▶ BRIEF
Where a line below contains "public", count it. Reply with the total only.

▶ MATERIALS PROVIDED
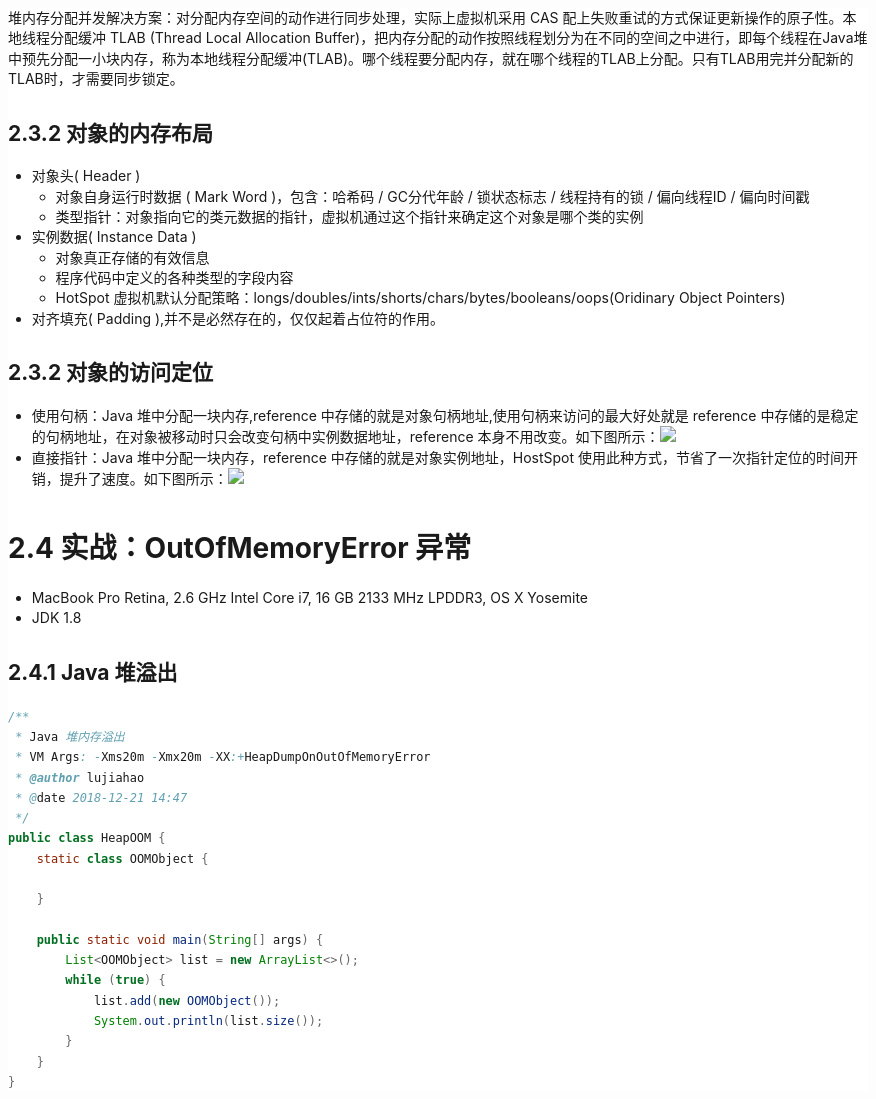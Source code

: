 堆内存分配并发解决方案：对分配内存空间的动作进行同步处理，实际上虚拟机采用 CAS 配上失败重试的方式保证更新操作的原子性。本地线程分配缓冲 TLAB (Thread Local Allocation Buffer)，把内存分配的动作按照线程划分为在不同的空间之中进行，即每个线程在Java堆中预先分配一小块内存，称为本地线程分配缓冲(TLAB)。哪个线程要分配内存，就在哪个线程的TLAB上分配。只有TLAB用完并分配新的TLAB时，才需要同步锁定。
## 2.3.2 对象的内存布局

- 对象头( Header )
  - 对象自身运行时数据 ( Mark Word )，包含：哈希码 / GC分代年龄 / 锁状态标志 / 线程持有的锁 / 偏向线程ID / 偏向时间戳
  - 类型指针：对象指向它的类元数据的指针，虚拟机通过这个指针来确定这个对象是哪个类的实例
- 实例数据( Instance Data )
  - 对象真正存储的有效信息
  - 程序代码中定义的各种类型的字段内容
  - HotSpot 虚拟机默认分配策略：longs/doubles/ints/shorts/chars/bytes/booleans/oops(Oridinary Object Pointers)
- 对齐填充( Padding ),并不是必然存在的，仅仅起着占位符的作用。

## 2.3.2 对象的访问定位
- 使用句柄：Java 堆中分配一块内存,reference 中存储的就是对象句柄地址,使用句柄来访问的最大好处就是 reference 中存储的是稳定的句柄地址，在对象被移动时只会改变句柄中实例数据地址，reference 本身不用改变。如下图所示：![](https://github.com/lujiahao0708/PicRepo/raw/master/blogPic/深入理解Java虚拟机/2.Java%20内存区域与内存溢出异常/2.3.3通过句柄访问对象.png)
- 直接指针：Java 堆中分配一块内存，reference 中存储的就是对象实例地址，HostSpot 使用此种方式，节省了一次指针定位的时间开销，提升了速度。如下图所示：![](https://github.com/lujiahao0708/PicRepo/raw/master/blogPic/深入理解Java虚拟机/2.Java%20内存区域与内存溢出异常/2.3.3通过直接指针访问对象.png)

# 2.4 实战：OutOfMemoryError 异常

- MacBook Pro Retina, 2.6 GHz Intel Core i7, 16 GB 2133 MHz LPDDR3, OS X Yosemite
- JDK 1.8

## 2.4.1 Java 堆溢出

```java
/**
 * Java 堆内存溢出
 * VM Args: -Xms20m -Xmx20m -XX:+HeapDumpOnOutOfMemoryError
 * @author lujiahao
 * @date 2018-12-21 14:47
 */
public class HeapOOM {
    static class OOMObject {

    }

    public static void main(String[] args) {
        List<OOMObject> list = new ArrayList<>();
        while (true) {
            list.add(new OOMObject());
            System.out.println(list.size());
        }
    }
}
```
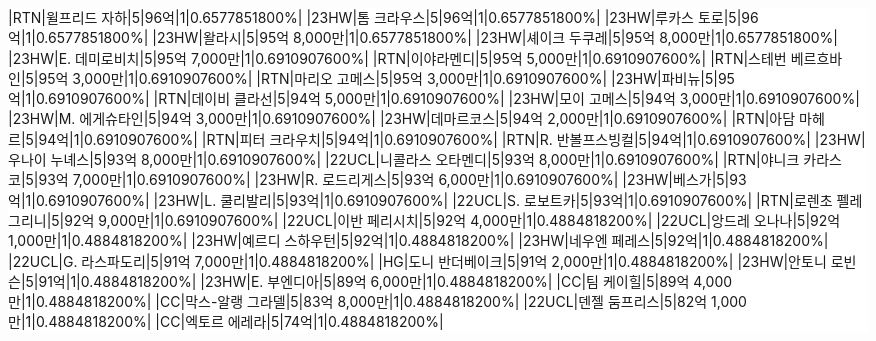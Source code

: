 |RTN|윌프리드 자하|5|96억|1|0.6577851800%|
|23HW|톰 크라우스|5|96억|1|0.6577851800%|
|23HW|루카스 토로|5|96억|1|0.6577851800%|
|23HW|왈라시|5|95억 8,000만|1|0.6577851800%|
|23HW|셰이크 두쿠레|5|95억 8,000만|1|0.6577851800%|
|23HW|E. 데미로비치|5|95억 7,000만|1|0.6910907600%|
|RTN|이야라멘디|5|95억 5,000만|1|0.6910907600%|
|RTN|스테번 베르흐바인|5|95억 3,000만|1|0.6910907600%|
|RTN|마리오 고메스|5|95억 3,000만|1|0.6910907600%|
|23HW|파비뉴|5|95억|1|0.6910907600%|
|RTN|데이비 클라선|5|94억 5,000만|1|0.6910907600%|
|23HW|모이 고메스|5|94억 3,000만|1|0.6910907600%|
|23HW|M. 에게슈타인|5|94억 3,000만|1|0.6910907600%|
|23HW|데마르코스|5|94억 2,000만|1|0.6910907600%|
|RTN|아담 마헤르|5|94억|1|0.6910907600%|
|RTN|피터 크라우치|5|94억|1|0.6910907600%|
|RTN|R. 반볼프스빙컬|5|94억|1|0.6910907600%|
|23HW|우나이 누녜스|5|93억 8,000만|1|0.6910907600%|
|22UCL|니콜라스 오타멘디|5|93억 8,000만|1|0.6910907600%|
|RTN|야니크 카라스코|5|93억 7,000만|1|0.6910907600%|
|23HW|R. 로드리게스|5|93억 6,000만|1|0.6910907600%|
|23HW|베스가|5|93억|1|0.6910907600%|
|23HW|L. 쿨리발리|5|93억|1|0.6910907600%|
|22UCL|S. 로보트카|5|93억|1|0.6910907600%|
|RTN|로렌초 펠레그리니|5|92억 9,000만|1|0.6910907600%|
|22UCL|이반 페리시치|5|92억 4,000만|1|0.4884818200%|
|22UCL|앙드레 오나나|5|92억 1,000만|1|0.4884818200%|
|23HW|예르디 스하우턴|5|92억|1|0.4884818200%|
|23HW|네우엔 페레스|5|92억|1|0.4884818200%|
|22UCL|G. 라스파도리|5|91억 7,000만|1|0.4884818200%|
|HG|도니 반더베이크|5|91억 2,000만|1|0.4884818200%|
|23HW|안토니 로빈슨|5|91억|1|0.4884818200%|
|23HW|E. 부엔디아|5|89억 6,000만|1|0.4884818200%|
|CC|팀 케이힐|5|89억 4,000만|1|0.4884818200%|
|CC|막스-알랭 그라델|5|83억 8,000만|1|0.4884818200%|
|22UCL|덴젤 둠프리스|5|82억 1,000만|1|0.4884818200%|
|CC|엑토르 에레라|5|74억|1|0.4884818200%|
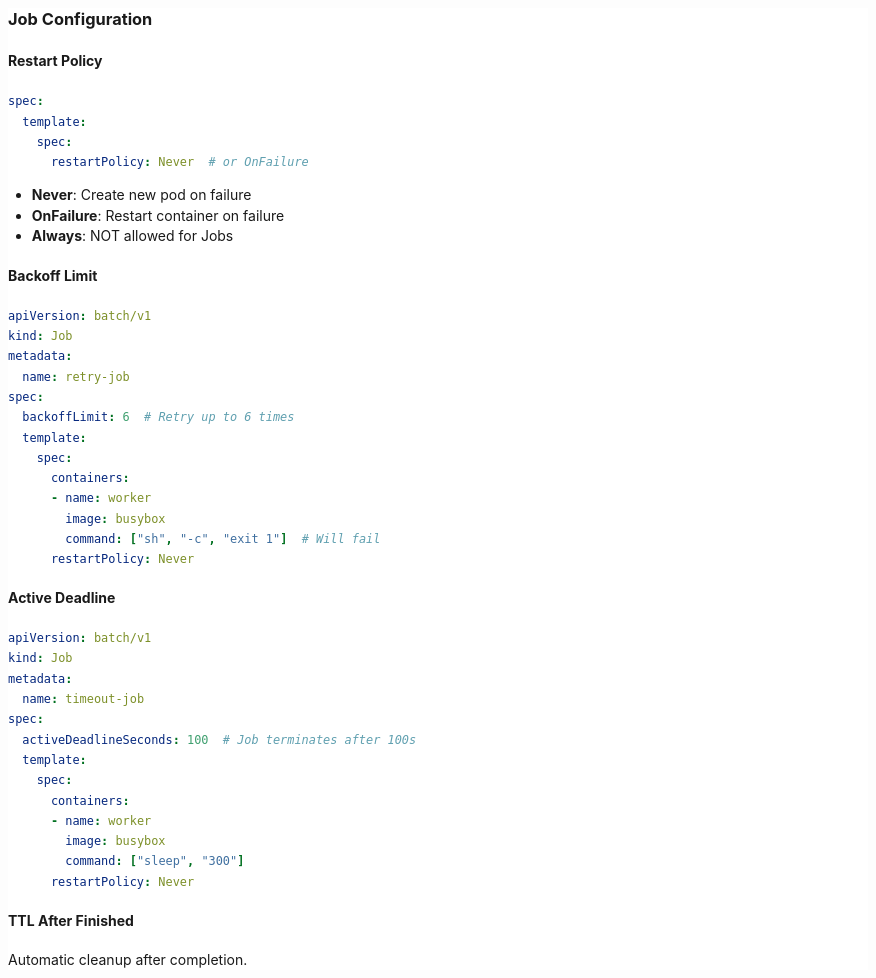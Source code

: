 ### Job Configuration

#### Restart Policy

```yaml
spec:
  template:
    spec:
      restartPolicy: Never  # or OnFailure
```

- **Never**: Create new pod on failure
- **OnFailure**: Restart container on failure
- **Always**: NOT allowed for Jobs

#### Backoff Limit

```yaml
apiVersion: batch/v1
kind: Job
metadata:
  name: retry-job
spec:
  backoffLimit: 6  # Retry up to 6 times
  template:
    spec:
      containers:
      - name: worker
        image: busybox
        command: ["sh", "-c", "exit 1"]  # Will fail
      restartPolicy: Never
```

#### Active Deadline

```yaml
apiVersion: batch/v1
kind: Job
metadata:
  name: timeout-job
spec:
  activeDeadlineSeconds: 100  # Job terminates after 100s
  template:
    spec:
      containers:
      - name: worker
        image: busybox
        command: ["sleep", "300"]
      restartPolicy: Never
```

#### TTL After Finished

Automatic cleanup after completion.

▶ ANSWER TO THE EXERCISE
2